§ **Your task**
Below are records to be copied exactly; their pictures are to be omitted.

§ **Material provided**
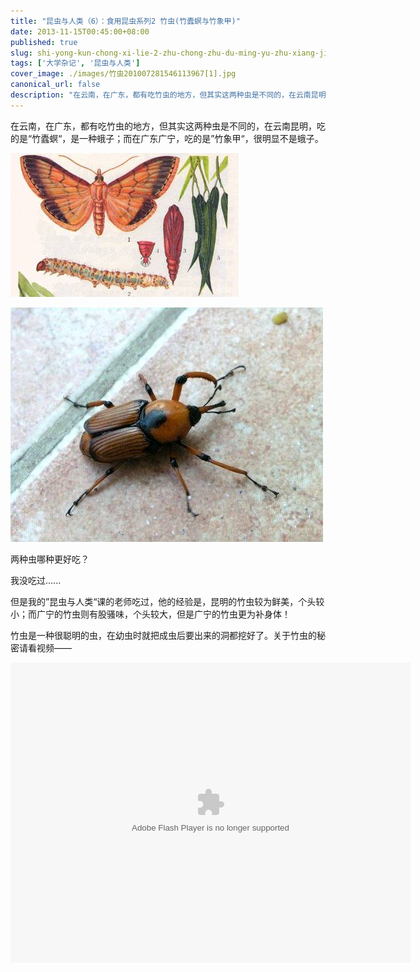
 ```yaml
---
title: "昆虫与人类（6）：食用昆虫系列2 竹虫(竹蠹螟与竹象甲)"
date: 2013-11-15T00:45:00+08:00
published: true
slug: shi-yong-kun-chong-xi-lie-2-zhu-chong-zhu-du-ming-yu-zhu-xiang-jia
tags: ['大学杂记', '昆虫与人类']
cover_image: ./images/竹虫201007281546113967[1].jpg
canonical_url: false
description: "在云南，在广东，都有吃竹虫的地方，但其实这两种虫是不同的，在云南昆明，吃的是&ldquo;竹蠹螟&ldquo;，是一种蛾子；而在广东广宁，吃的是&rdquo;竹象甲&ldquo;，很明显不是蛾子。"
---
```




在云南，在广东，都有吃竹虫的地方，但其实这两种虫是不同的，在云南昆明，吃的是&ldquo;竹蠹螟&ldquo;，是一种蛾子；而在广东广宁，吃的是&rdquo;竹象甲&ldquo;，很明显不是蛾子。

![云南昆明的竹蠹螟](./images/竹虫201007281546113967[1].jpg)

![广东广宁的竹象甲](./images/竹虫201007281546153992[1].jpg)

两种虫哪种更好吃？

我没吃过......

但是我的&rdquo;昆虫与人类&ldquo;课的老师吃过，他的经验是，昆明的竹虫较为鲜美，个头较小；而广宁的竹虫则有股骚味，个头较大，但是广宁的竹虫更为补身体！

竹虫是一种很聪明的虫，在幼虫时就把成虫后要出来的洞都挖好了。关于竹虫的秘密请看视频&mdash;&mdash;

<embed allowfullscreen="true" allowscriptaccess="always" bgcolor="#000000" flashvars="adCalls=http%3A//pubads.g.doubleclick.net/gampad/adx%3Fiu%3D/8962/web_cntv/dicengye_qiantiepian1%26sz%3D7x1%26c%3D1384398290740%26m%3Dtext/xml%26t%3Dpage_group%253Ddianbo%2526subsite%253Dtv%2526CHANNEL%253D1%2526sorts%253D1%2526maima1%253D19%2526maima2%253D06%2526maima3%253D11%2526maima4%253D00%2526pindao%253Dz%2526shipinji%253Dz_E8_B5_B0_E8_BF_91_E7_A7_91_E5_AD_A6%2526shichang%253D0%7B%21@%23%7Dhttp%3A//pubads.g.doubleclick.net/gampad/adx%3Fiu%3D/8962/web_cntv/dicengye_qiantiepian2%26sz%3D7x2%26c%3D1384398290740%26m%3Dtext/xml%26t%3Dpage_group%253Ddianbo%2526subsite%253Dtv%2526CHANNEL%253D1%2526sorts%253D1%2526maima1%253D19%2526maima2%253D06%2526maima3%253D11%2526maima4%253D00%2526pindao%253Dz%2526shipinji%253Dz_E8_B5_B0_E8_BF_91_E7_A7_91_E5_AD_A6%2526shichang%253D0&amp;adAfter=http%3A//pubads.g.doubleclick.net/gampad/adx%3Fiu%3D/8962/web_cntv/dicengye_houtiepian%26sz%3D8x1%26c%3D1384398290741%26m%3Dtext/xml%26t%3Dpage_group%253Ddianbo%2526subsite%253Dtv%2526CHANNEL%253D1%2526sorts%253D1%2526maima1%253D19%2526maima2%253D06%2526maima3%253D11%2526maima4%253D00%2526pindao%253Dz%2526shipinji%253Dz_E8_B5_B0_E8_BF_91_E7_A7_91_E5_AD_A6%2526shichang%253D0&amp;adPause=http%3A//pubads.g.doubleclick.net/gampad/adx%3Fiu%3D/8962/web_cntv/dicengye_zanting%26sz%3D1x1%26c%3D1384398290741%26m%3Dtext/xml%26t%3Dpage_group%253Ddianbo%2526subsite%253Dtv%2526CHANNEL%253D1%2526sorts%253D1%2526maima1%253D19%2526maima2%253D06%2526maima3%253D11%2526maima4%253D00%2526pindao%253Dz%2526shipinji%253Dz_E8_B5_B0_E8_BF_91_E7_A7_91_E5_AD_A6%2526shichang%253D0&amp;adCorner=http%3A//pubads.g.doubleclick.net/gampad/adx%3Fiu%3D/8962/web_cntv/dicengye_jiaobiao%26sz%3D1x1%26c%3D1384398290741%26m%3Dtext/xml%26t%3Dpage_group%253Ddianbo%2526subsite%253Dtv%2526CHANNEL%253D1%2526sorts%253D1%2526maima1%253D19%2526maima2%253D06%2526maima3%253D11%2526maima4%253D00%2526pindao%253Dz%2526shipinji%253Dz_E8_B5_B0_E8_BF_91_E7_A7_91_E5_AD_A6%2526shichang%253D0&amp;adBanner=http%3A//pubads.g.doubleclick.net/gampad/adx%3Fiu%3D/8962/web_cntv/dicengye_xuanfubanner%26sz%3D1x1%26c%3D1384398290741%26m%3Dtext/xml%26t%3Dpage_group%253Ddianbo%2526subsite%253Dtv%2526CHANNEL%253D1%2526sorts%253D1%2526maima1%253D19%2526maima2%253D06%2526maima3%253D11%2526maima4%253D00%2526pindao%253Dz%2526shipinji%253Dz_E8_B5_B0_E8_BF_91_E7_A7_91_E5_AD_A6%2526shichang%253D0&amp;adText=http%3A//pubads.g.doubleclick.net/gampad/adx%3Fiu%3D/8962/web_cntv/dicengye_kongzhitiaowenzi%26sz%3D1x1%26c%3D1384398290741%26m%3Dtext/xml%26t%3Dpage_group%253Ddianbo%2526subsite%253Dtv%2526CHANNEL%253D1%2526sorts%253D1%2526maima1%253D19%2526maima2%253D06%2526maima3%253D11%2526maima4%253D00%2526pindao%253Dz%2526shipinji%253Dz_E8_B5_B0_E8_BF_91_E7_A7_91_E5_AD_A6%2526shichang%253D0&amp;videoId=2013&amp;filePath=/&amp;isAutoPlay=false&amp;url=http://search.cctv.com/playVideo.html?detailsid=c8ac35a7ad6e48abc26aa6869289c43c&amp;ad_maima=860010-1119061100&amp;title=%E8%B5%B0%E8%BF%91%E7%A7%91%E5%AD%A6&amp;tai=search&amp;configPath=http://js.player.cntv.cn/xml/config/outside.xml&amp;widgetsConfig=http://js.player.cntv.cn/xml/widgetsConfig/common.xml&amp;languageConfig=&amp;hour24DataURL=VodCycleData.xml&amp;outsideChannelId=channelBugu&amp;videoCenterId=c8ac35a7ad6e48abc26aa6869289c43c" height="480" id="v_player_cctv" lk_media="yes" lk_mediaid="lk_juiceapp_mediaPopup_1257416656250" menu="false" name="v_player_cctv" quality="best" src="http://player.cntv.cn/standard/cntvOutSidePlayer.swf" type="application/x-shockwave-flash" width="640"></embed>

§ **Result**
 ```yaml
---
title: "昆虫与人类（6）：食用昆虫系列2 竹虫(竹蠹螟与竹象甲)"
date: 2013-11-15T00:45:00+08:00
published: true
slug: shi-yong-kun-chong-xi-lie-2-zhu-chong-zhu-du-ming-yu-zhu-xiang-jia
tags: ['大学杂记', '昆虫与人类']
cover_image: ./images/竹虫201007281546113967[1].jpg
canonical_url: false
description: "在云南，在广东，都有吃竹虫的地方，但其实这两种虫是不同的，在云南昆明，吃的是&ldquo;竹蠹螟&ldquo;，是一种蛾子；而在广东广宁，吃的是&rdquo;竹象甲&ldquo;，很明显不是蛾子。"
---
```




在云南，在广东，都有吃竹虫的地方，但其实这两种虫是不同的，在云南昆明，吃的是&ldquo;竹蠹螟&ldquo;，是一种蛾子；而在广东广宁，吃的是&rdquo;竹象甲&ldquo;，很明显不是蛾子。

![云南昆明的竹蠹螟](./images/竹虫201007281546113967[1].jpg)

![广东广宁的竹象甲](./images/竹虫201007281546153992[1].jpg)

两种虫哪种更好吃？

我没吃过......

但是我的&rdquo;昆虫与人类&ldquo;课的老师吃过，他的经验是，昆明的竹虫较为鲜美，个头较小；而广宁的竹虫则有股骚味，个头较大，但是广宁的竹虫更为补身体！

竹虫是一种很聪明的虫，在幼虫时就把成虫后要出来的洞都挖好了。关于竹虫的秘密请看视频&mdash;&mdash;

<embed allowfullscreen="true" allowscriptaccess="always" bgcolor="#000000" flashvars="adCalls=http%3A//pubads.g.doubleclick.net/gampad/adx%3Fiu%3D/8962/web_cntv/dicengye_qiantiepian1%26sz%3D7x1%26c%3D1384398290740%26m%3Dtext/xml%26t%3Dpage_group%253Ddianbo%2526subsite%253Dtv%2526CHANNEL%253D1%2526sorts%253D1%2526maima1%253D19%2526maima2%253D06%2526maima3%253D11%2526maima4%253D00%2526pindao%253Dz%2526shipinji%253Dz_E8_B5_B0_E8_BF_91_E7_A7_91_E5_AD_A6%2526shichang%253D0%7B%21@%23%7Dhttp%3A//pubads.g.doubleclick.net/gampad/adx%3Fiu%3D/8962/web_cntv/dicengye_qiantiepian2%26sz%3D7x2%26c%3D1384398290740%26m%3Dtext/xml%26t%3Dpage_group%253Ddianbo%2526subsite%253Dtv%2526CHANNEL%253D1%2526sorts%253D1%2526maima1%253D19%2526maima2%253D06%2526maima3%253D11%2526maima4%253D00%2526pindao%253Dz%2526shipinji%253Dz_E8_B5_B0_E8_BF_91_E7_A7_91_E5_AD_A6%2526shichang%253D0&amp;adAfter=http%3A//pubads.g.doubleclick.net/gampad/adx%3Fiu%3D/8962/web_cntv/dicengye_houtiepian%26sz%3D8x1%26c%3D1384398290741%26m%3Dtext/xml%26t%3Dpage_group%253Ddianbo%2526subsite%253Dtv%2526CHANNEL%253D1%2526sorts%253D1%2526maima1%253D19%2526maima2%253D06%2526maima3%253D11%2526maima4%253D00%2526pindao%253Dz%2526shipinji%253Dz_E8_B5_B0_E8_BF_91_E7_A7_91_E5_AD_A6%2526shichang%253D0&amp;adPause=http%3A//pubads.g.doubleclick.net/gampad/adx%3Fiu%3D/8962/web_cntv/dicengye_zanting%26sz%3D1x1%26c%3D1384398290741%26m%3Dtext/xml%26t%3Dpage_group%253Ddianbo%2526subsite%253Dtv%2526CHANNEL%253D1%2526sorts%253D1%2526maima1%253D19%2526maima2%253D06%2526maima3%253D11%2526maima4%253D00%2526pindao%253Dz%2526shipinji%253Dz_E8_B5_B0_E8_BF_91_E7_A7_91_E5_AD_A6%2526shichang%253D0&amp;adCorner=http%3A//pubads.g.doubleclick.net/gampad/adx%3Fiu%3D/8962/web_cntv/dicengye_jiaobiao%26sz%3D1x1%26c%3D1384398290741%26m%3Dtext/xml%26t%3Dpage_group%253Ddianbo%2526subsite%253Dtv%2526CHANNEL%253D1%2526sorts%253D1%2526maima1%253D19%2526maima2%253D06%2526maima3%253D11%2526maima4%253D00%2526pindao%253Dz%2526shipinji%253Dz_E8_B5_B0_E8_BF_91_E7_A7_91_E5_AD_A6%2526shichang%253D0&amp;adBanner=http%3A//pubads.g.doubleclick.net/gampad/adx%3Fiu%3D/8962/web_cntv/dicengye_xuanfubanner%26sz%3D1x1%26c%3D1384398290741%26m%3Dtext/xml%26t%3Dpage_group%253Ddianbo%2526subsite%253Dtv%2526CHANNEL%253D1%2526sorts%253D1%2526maima1%253D19%2526maima2%253D06%2526maima3%253D11%2526maima4%253D00%2526pindao%253Dz%2526shipinji%253Dz_E8_B5_B0_E8_BF_91_E7_A7_91_E5_AD_A6%2526shichang%253D0&amp;adText=http%3A//pubads.g.doubleclick.net/gampad/adx%3Fiu%3D/8962/web_cntv/dicengye_kongzhitiaowenzi%26sz%3D1x1%26c%3D1384398290741%26m%3Dtext/xml%26t%3Dpage_group%253Ddianbo%2526subsite%253Dtv%2526CHANNEL%253D1%2526sorts%253D1%2526maima1%253D19%2526maima2%253D06%2526maima3%253D11%2526maima4%253D00%2526pindao%253Dz%2526shipinji%253Dz_E8_B5_B0_E8_BF_91_E7_A7_91_E5_AD_A6%2526shichang%253D0&amp;videoId=2013&amp;filePath=/&amp;isAutoPlay=false&amp;url=http://search.cctv.com/playVideo.html?detailsid=c8ac35a7ad6e48abc26aa6869289c43c&amp;ad_maima=860010-1119061100&amp;title=%E8%B5%B0%E8%BF%91%E7%A7%91%E5%AD%A6&amp;tai=search&amp;configPath=http://js.player.cntv.cn/xml/config/outside.xml&amp;widgetsConfig=http://js.player.cntv.cn/xml/widgetsConfig/common.xml&amp;languageConfig=&amp;hour24DataURL=VodCycleData.xml&amp;outsideChannelId=channelBugu&amp;videoCenterId=c8ac35a7ad6e48abc26aa6869289c43c" height="480" id="v_player_cctv" lk_media="yes" lk_mediaid="lk_juiceapp_mediaPopup_1257416656250" menu="false" name="v_player_cctv" quality="best" src="http://player.cntv.cn/standard/cntvOutSidePlayer.swf" type="application/x-shockwave-flash" width="640"></embed>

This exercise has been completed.